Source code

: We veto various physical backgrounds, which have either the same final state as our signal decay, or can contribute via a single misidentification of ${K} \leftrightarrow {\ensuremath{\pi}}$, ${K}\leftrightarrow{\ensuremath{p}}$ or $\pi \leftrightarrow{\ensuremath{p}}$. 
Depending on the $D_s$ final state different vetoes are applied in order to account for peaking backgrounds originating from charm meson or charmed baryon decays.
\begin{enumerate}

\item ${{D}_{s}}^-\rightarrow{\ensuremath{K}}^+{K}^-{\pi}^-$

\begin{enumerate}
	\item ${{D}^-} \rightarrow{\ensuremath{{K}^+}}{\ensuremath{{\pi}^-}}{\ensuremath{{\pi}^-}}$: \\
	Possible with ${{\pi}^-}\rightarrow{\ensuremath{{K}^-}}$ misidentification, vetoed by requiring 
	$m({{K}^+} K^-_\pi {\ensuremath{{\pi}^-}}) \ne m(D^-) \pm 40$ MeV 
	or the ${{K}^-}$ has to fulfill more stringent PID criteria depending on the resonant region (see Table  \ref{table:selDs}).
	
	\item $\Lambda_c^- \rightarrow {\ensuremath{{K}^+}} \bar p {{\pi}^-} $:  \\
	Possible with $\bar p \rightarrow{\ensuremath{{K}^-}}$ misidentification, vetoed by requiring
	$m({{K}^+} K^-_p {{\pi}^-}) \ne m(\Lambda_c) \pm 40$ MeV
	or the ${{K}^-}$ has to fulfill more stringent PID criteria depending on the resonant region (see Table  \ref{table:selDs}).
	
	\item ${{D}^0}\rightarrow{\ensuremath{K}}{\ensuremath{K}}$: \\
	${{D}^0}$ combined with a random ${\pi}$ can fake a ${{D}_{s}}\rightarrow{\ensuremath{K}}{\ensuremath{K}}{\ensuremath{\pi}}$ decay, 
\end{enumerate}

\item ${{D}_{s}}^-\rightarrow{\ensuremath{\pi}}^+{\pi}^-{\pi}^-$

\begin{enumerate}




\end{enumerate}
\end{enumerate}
· · · · · · ·
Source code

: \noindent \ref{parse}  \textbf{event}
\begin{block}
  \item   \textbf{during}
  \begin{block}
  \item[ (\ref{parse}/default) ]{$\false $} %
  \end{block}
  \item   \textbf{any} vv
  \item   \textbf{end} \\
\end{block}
· · · · · · ·
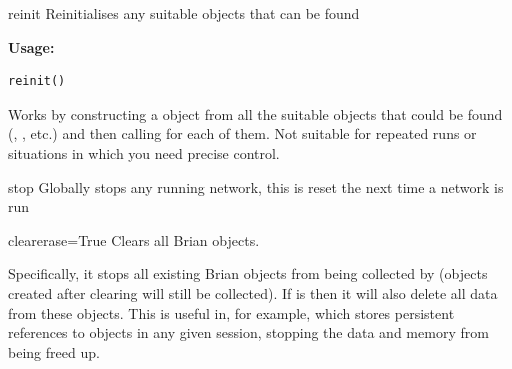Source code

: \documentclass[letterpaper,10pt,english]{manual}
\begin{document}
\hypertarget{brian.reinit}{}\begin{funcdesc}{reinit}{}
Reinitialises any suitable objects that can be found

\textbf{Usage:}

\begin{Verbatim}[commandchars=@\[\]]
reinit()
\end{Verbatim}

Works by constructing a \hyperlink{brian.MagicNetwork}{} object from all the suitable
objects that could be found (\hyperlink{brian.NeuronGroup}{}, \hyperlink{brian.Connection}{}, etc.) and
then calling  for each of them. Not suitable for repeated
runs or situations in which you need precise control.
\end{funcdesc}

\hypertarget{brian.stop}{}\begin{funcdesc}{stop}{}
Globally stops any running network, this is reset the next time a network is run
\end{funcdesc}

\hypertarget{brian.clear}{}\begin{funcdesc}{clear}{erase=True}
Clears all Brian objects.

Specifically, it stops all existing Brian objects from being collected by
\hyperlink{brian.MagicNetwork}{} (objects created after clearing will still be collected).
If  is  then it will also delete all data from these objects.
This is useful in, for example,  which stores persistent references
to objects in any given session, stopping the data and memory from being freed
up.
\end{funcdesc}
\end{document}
· · · · · · ·
If a line of the data contains "backgrounds", copy it out.

▶ Exercise response:
: We veto various physical backgrounds, which have either the same final state as our signal decay, or can contribute via a single misidentification of ${K} \leftrightarrow {\ensuremath{\pi}}$, ${K}\leftrightarrow{\ensuremath{p}}$ or $\pi \leftrightarrow{\ensuremath{p}}$. 
Depending on the $D_s$ final state different vetoes are applied in order to account for peaking backgrounds originating from charm meson or charmed baryon decays.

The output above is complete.